* _Input for this task_:

##############################

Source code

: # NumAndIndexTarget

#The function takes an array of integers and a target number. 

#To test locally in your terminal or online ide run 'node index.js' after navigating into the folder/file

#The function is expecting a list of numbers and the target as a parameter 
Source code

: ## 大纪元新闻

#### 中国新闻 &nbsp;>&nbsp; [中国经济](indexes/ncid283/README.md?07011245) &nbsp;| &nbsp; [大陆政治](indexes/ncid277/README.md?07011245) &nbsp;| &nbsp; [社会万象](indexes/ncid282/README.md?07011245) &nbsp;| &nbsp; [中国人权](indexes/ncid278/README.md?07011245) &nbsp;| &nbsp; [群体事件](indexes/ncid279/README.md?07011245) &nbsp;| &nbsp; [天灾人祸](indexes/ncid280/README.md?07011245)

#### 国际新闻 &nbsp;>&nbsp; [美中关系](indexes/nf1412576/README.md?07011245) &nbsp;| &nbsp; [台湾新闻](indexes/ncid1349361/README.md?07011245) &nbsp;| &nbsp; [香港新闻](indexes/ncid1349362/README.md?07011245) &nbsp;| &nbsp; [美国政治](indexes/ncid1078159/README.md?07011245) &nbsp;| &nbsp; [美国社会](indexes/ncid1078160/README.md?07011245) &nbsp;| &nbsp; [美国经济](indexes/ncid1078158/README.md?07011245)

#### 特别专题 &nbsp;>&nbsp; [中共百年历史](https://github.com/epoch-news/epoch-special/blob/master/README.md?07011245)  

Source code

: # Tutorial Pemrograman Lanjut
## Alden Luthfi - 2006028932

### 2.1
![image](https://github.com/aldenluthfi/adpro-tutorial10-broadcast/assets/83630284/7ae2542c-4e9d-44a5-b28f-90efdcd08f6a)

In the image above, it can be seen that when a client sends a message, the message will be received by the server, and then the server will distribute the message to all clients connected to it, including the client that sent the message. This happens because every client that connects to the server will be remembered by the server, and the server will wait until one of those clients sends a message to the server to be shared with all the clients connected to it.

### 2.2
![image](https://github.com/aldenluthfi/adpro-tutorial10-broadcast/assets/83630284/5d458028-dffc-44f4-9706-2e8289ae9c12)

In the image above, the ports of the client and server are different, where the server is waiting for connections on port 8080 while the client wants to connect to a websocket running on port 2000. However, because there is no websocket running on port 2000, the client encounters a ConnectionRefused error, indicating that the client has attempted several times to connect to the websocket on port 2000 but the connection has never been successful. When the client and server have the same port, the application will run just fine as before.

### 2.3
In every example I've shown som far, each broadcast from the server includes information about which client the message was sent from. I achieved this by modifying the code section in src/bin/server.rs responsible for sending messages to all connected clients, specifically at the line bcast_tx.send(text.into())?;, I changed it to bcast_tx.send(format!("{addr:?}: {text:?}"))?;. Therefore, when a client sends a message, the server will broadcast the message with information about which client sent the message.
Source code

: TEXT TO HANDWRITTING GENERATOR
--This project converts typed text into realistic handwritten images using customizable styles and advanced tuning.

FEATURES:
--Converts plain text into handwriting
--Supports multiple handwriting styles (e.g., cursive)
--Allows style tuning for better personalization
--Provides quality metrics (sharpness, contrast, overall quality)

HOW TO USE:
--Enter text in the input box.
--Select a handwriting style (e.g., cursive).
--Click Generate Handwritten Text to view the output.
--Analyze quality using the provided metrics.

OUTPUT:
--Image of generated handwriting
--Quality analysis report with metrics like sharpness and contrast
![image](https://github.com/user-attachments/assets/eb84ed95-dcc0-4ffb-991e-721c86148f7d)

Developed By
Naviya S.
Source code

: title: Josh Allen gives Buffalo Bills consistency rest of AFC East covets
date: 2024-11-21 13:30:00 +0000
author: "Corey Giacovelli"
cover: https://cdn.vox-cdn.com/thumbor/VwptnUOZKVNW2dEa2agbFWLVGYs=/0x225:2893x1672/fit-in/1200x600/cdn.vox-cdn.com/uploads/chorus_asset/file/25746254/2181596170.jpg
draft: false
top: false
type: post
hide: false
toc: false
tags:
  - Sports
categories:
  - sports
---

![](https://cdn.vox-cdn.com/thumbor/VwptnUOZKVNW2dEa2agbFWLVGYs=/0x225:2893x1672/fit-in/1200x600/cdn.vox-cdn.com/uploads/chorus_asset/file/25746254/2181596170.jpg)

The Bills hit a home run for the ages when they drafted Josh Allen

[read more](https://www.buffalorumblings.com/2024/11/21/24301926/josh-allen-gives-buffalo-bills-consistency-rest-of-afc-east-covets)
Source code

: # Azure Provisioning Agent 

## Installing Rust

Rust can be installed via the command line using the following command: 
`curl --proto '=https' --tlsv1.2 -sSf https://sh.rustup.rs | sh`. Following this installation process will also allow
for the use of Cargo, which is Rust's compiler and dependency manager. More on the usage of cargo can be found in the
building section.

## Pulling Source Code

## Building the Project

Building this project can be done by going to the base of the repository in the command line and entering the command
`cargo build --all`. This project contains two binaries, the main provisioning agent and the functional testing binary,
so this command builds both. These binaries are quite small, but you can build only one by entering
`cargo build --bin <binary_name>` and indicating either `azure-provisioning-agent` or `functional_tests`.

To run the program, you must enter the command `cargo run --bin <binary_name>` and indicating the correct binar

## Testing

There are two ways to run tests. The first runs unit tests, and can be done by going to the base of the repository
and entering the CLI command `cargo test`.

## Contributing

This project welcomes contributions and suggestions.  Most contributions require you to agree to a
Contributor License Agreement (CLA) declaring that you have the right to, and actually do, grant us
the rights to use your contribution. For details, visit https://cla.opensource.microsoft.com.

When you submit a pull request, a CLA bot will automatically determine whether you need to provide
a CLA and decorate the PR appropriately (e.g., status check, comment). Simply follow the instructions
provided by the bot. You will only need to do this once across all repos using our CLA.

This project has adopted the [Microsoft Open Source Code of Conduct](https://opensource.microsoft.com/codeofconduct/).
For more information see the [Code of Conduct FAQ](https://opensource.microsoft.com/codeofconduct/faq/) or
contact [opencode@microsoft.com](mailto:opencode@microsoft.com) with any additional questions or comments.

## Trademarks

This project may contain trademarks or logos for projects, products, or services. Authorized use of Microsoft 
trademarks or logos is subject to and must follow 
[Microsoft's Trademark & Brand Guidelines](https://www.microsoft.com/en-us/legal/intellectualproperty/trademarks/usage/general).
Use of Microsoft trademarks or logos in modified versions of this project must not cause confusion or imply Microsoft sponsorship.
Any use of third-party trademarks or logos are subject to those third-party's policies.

##############################

* _Exercise instructions_: In the entries above, find each line with "tuning" and copy it.

* _Result_:
--This project converts typed text into realistic handwritten images using customizable styles and advanced tuning.
--Allows style tuning for better personalization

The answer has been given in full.